As I sat on the campus of Oxford University, the sun shone over the crisp, green grass of the field. It was a typical English summer’s day, with a pleasant breeze tickling my face. I sat alone with my back against a tree, reading the Kite Runner; I was on page 89, I’ll never forget. I was around half way down the page, when I heard his voice. His voice stood out at the time, having been surrounded by Southerners for the last 3 years, it was refreshing and comfortable to hear the broad Northern accent which so resembled my own.
“The Kite Runner, ey? A boy after my own heart.” I looked up. I imagine I must have looked daft as a brush, sat against a tree squinting in the sun light. He was the most beautiful boy I had ever seen in my life. Replying, no words came out! I simply stared up at him, wondering why a straight boy I didn’t know would approach me and say such a thing, and immediately I came to the rather uncertain conclusion that he must be gay. By this point, he had squatted down, and was grinning at me. I grinned back, still having said nothing. Instead, he continued to talk. “I’m Nick, and you’re Oliver, Lauren has told me about you”.
Lauren was a friend from my University course, and a close friend of mine. This mutual friend allowed me to find my voice. Unfortunately this was not the best thing to have happened, considering the first thing I ever said to Nick:
“Oh yeah? She’s a great gal!”
Oh Christ – I just said gal.
Nick was sweet, he laughed and agreed with me. Nick was studying law at a different college than me. We had a similar interest in literature, and the conversation, thankfully, picked up from the “gal” fiasco. We chatted for around fifteen minutes, before he had to go for a lecture off campus – we exchanged numbers, and arranged to go for dinner in Oxford.
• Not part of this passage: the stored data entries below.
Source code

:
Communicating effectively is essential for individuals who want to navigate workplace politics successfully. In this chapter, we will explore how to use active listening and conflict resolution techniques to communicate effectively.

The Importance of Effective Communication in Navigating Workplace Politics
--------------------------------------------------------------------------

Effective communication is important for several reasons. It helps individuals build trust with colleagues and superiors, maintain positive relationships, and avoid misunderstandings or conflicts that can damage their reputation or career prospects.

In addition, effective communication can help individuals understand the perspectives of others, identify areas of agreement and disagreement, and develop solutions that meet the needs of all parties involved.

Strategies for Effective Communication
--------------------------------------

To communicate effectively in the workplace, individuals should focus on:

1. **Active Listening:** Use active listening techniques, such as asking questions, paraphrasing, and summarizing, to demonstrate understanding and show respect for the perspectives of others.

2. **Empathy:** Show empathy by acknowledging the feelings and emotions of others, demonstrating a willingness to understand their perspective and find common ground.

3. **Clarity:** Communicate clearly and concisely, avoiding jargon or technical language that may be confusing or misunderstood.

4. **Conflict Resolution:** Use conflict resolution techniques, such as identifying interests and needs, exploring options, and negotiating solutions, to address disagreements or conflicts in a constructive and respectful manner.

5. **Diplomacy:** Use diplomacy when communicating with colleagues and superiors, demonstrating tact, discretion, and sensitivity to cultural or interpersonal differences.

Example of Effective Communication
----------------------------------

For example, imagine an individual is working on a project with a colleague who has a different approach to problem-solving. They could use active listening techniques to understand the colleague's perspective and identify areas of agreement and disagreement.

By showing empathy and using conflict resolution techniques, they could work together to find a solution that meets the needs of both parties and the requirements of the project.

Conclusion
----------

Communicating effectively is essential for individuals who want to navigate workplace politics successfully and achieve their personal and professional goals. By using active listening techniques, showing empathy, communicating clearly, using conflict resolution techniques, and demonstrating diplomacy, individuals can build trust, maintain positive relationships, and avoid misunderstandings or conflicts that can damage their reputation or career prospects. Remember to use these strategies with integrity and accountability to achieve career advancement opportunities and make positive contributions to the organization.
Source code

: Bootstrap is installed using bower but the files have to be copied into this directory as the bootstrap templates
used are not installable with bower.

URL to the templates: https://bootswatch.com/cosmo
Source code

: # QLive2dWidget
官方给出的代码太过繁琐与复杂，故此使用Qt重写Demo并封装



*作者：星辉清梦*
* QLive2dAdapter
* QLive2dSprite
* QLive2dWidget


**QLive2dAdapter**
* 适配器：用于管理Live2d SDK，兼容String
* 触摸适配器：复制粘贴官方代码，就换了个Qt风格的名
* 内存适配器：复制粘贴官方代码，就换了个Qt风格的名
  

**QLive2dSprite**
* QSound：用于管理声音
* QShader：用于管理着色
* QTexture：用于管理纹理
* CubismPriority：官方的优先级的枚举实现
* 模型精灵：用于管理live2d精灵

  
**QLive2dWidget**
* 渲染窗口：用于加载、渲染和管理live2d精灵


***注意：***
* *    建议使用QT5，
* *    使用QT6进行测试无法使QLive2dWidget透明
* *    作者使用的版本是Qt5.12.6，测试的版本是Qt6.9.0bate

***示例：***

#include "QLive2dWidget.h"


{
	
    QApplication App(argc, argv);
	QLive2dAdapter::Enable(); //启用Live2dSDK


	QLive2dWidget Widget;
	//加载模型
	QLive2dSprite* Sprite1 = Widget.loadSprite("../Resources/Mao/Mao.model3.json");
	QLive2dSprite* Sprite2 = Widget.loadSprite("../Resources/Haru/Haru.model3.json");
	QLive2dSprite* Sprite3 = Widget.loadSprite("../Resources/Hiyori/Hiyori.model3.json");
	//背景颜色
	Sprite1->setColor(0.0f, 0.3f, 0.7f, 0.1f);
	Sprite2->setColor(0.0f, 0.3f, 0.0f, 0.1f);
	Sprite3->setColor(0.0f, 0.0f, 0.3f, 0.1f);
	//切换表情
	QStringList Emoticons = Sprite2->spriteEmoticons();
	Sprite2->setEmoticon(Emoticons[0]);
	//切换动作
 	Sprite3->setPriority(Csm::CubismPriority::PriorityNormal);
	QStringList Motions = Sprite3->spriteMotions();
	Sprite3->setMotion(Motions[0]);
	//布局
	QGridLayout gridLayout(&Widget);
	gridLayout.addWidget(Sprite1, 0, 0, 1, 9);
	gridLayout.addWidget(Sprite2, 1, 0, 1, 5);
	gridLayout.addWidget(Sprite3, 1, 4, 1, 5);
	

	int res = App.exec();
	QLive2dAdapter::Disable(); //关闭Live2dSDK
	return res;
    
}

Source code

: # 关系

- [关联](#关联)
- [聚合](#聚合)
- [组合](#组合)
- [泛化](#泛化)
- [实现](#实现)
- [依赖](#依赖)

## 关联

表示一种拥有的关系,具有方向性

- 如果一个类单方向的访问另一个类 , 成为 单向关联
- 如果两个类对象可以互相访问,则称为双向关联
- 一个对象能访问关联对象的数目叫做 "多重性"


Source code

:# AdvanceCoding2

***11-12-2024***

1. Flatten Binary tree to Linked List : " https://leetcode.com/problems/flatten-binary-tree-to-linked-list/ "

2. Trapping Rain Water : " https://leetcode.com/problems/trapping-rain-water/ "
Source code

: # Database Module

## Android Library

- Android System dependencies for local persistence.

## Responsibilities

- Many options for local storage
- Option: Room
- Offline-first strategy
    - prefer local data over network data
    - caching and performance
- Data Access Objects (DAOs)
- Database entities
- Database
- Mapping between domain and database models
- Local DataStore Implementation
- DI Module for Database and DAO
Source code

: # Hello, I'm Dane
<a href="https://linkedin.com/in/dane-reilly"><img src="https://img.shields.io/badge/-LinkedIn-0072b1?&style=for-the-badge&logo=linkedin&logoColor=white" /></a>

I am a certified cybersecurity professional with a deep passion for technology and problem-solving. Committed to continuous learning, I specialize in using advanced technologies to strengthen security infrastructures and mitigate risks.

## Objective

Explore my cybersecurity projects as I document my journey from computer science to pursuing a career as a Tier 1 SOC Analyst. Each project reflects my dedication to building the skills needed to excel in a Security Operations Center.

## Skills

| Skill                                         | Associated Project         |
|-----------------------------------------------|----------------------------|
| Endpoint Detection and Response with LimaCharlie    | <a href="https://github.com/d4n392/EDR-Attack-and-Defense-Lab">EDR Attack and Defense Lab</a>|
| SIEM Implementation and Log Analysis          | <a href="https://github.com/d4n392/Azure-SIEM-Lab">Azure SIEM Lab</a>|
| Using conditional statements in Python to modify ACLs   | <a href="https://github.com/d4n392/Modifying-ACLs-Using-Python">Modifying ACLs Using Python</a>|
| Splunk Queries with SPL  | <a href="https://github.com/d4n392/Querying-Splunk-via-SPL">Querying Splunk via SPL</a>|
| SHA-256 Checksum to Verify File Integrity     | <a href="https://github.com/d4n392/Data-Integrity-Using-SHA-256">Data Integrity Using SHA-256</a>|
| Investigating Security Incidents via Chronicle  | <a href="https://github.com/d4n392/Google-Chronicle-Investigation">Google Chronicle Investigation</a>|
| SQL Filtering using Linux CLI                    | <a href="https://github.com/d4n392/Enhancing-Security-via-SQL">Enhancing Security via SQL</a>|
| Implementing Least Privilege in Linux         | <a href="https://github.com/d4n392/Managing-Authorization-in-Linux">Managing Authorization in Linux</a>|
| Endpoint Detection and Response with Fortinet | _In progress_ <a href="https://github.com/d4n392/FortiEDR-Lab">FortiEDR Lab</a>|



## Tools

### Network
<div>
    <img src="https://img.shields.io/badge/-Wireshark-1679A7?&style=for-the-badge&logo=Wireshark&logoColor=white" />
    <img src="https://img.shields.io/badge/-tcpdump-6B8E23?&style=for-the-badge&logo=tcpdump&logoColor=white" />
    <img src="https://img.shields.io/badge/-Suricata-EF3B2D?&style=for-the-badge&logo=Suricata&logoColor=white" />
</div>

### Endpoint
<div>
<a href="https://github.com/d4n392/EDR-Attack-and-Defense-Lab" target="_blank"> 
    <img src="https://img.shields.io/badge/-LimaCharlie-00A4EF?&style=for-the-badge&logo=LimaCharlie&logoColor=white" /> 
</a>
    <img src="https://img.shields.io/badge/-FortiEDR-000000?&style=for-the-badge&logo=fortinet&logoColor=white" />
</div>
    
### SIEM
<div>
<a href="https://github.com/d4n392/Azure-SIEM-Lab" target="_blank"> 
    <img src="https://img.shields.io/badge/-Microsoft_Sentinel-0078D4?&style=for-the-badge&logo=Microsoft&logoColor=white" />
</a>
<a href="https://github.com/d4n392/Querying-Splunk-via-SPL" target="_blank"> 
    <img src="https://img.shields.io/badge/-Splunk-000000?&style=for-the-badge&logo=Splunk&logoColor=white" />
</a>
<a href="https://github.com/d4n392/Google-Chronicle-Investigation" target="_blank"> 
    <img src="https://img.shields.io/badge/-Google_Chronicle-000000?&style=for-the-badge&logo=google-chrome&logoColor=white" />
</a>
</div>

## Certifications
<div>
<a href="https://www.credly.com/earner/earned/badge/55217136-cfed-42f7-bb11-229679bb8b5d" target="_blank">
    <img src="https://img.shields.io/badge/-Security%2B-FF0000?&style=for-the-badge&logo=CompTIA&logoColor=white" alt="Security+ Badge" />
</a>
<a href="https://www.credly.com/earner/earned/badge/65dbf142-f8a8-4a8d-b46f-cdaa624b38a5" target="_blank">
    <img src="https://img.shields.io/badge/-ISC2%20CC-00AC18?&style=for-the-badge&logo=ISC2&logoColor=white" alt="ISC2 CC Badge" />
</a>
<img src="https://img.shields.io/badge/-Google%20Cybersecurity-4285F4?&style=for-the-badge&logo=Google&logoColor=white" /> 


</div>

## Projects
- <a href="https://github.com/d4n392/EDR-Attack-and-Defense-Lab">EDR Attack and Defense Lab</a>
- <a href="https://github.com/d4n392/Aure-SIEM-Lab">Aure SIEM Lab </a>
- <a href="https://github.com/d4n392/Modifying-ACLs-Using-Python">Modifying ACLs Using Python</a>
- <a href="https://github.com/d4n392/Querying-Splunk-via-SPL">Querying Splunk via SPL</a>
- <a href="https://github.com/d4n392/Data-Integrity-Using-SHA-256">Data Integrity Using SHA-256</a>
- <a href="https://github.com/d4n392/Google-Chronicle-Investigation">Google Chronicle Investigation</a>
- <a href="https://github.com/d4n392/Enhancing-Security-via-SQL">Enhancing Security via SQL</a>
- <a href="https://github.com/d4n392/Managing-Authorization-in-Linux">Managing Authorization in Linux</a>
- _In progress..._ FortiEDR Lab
Dinner went well; the conversation flowed and it was then we discovered a mutual, powerful attraction to one another. Further dinner dates ensued, as did similar dates, and soon enough I found myself uncontrollably and irreversibly in love.
We were both due to graduate Oxford that summer, and after graduation we were both going to Manchester, he to live back at home, and I to ensue a PhD. We had enough money to afford rent on a city centre flat, where we stayed for just over 4 years, before I was offered a job in London straight out of University, working for the BBC.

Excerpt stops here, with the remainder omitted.